First, Sony released the F3, a Super 35mm digital cinema camera for about $17,000 U.S. list price--$14,000 street price. The F3 has a 2K sensor, uses Sony's 35Mbps XDCAM EX codec, and comes with a dual-link HD-SDI interface. For an additional $4,000, it can be upgraded to 4:4:4 output and 3G-SDI.
Next, in a theater on the Paramount Pictures lot this afternoon, Canon announced its new EOS C300 digital cinema camera, based on the EOS DSLR platform, but with a new form factor and sensor. The sensor has 4K resolution, but it uses all the pixels in the sensor instead of line-skipping, and outputs a native 1920 x 1080 image. It uses Canon's 50Mbps XF codec at 4:2:2 and delivers 12 stops of dynamic range. Unlike the F3, it doesn't have options for dual-link HD-SDI, 3G-SDI or 4:4:4, but it does have Canon's Log format built-in. Two lens mounts are available: Canon's EF and Arri's industry-standard PL mount.
Unlike the Sony and most other cinema cameras and camcorders, the C300 doesn't have any automatic settings at all: No autofocus, automatic aperture, or automatic white balance. Everything is manual. That works for digital cinematography, but it's useless for "run & gun" situations, such as sports and documentaries, where the shot changes faster than most cinematographers can keep up.
The Canon, like the F3, comes with most of the essential accessories bundled, including the viewfinder, XLR audio interface, side grip, top handle, battery and charger. The list price of the C300 will be $20,000 (U.S.), and will ship in January 2012.

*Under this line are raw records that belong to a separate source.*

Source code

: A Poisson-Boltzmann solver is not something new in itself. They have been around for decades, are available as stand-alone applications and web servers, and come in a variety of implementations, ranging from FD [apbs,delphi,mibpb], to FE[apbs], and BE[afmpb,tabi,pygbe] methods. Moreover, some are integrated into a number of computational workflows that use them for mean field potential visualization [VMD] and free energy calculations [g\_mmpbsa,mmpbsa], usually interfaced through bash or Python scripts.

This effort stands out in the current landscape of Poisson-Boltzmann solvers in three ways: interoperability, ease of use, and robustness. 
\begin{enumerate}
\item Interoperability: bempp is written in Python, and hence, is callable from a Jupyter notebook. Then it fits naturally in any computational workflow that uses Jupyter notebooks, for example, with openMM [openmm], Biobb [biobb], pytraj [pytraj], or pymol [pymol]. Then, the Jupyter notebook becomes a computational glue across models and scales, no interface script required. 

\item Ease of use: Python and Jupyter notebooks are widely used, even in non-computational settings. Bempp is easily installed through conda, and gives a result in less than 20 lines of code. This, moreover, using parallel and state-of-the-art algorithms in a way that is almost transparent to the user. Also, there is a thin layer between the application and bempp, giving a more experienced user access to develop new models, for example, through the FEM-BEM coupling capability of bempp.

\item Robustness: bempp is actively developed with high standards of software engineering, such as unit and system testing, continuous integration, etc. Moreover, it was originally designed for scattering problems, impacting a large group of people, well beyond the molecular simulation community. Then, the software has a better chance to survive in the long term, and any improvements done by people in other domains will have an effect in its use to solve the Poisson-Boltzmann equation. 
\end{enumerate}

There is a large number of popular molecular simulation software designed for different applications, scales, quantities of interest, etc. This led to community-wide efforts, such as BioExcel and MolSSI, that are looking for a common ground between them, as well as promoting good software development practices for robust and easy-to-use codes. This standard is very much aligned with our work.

No sooner would the ink about the C300 have dried on the page if we were still printing ink on pages, than Jim Jannard of Red was standing in front of another group in another theater in Los Angeles, introducing the Scarlet. Yep, THAT Scarlet, the one that's been announced more times than Harold Camping has predicted the Rapture. However, it's not really THAT Scarlet, the model that was supposed to cost $3,000 with a 3K 2/3" sensor and a fixed lens. The Scarlet-X that Jannard introduced has the same Mysterium-X imager as the Red EPIC, uses all the same accessories at the EPIC, and can be purchased with either a EF or PL mount.

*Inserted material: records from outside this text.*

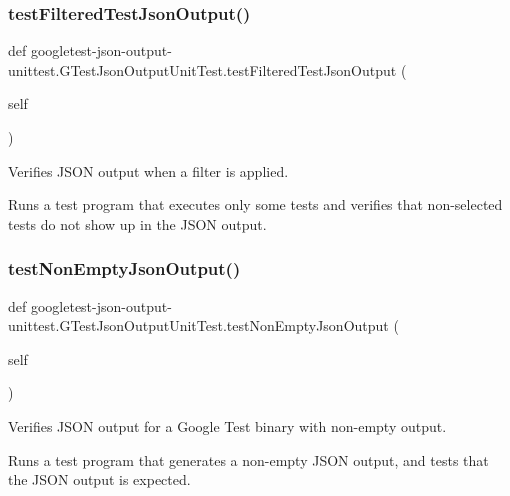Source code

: \subsubsection{\texorpdfstring{testFilteredTestJsonOutput()}{testFilteredTestJsonOutput()}}
{\footnotesize\ttfamily def googletest-\/json-\/output-\/unittest.\+G\+Test\+Json\+Output\+Unit\+Test.\+test\+Filtered\+Test\+Json\+Output (\begin{DoxyParamCaption}\item[{}]{self }\end{DoxyParamCaption})}

\begin{DoxyVerb}Verifies JSON output when a filter is applied.

Runs a test program that executes only some tests and verifies that
non-selected tests do not show up in the JSON output.
\end{DoxyVerb}
 \mbox{\label{classgoogletest-json-output-unittest_1_1_g_test_json_output_unit_test_ab5520f22133356e62a54cdb5756504bc}} 
\subsubsection{\texorpdfstring{testNonEmptyJsonOutput()}{testNonEmptyJsonOutput()}}
{\footnotesize\ttfamily def googletest-\/json-\/output-\/unittest.\+G\+Test\+Json\+Output\+Unit\+Test.\+test\+Non\+Empty\+Json\+Output (\begin{DoxyParamCaption}\item[{}]{self }\end{DoxyParamCaption})}

\begin{DoxyVerb}Verifies JSON output for a Google Test binary with non-empty output.

Runs a test program that generates a non-empty JSON output, and
tests that the JSON output is expected.
\end{DoxyVerb}
 \mbox{\label{classgoogletest-json-output-unittest_1_1_g_test_json_output_unit_test_aeae00520b90ff69e832cf6a676219cf8}}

The Scarlet-X's sensor has 5K resolution for still images, 4K at 1-25 fps, 2K at 60 fps, and 1K at 120 fps. The sensor's dynamic range is 13.5 stops, and up to 18 stops with HDRx enabled. It records REDCODE RAW at 440Mbps--almost nine times more data per second than Canon's C300. The basic Scarlet-X sells for $9,750, including the imager, an EF mount, Brain (central processor) and side mount for a Solid State Drive. Add $1,500 for a Titanium PL mount; a full configuration with viewfinder and HD-SDI output is $14,000. The Scarlet-X with the PL mount will start shipping this month, and with the EF mount will begin shipping on December 1st. Red estimates that it will take until February to fill all the existing back orders.
The Canon C300 has been seeded to a handful of cinematographers; it's not clear if anyone outside Red has used the Scarlet-X. In any case, reviews of both cameras should start showing up in a few weeks. There are now three digital cinema cameras in the $14,000 to $20,000 range, all of which can do things that required cameras of two or three times their price a year ago.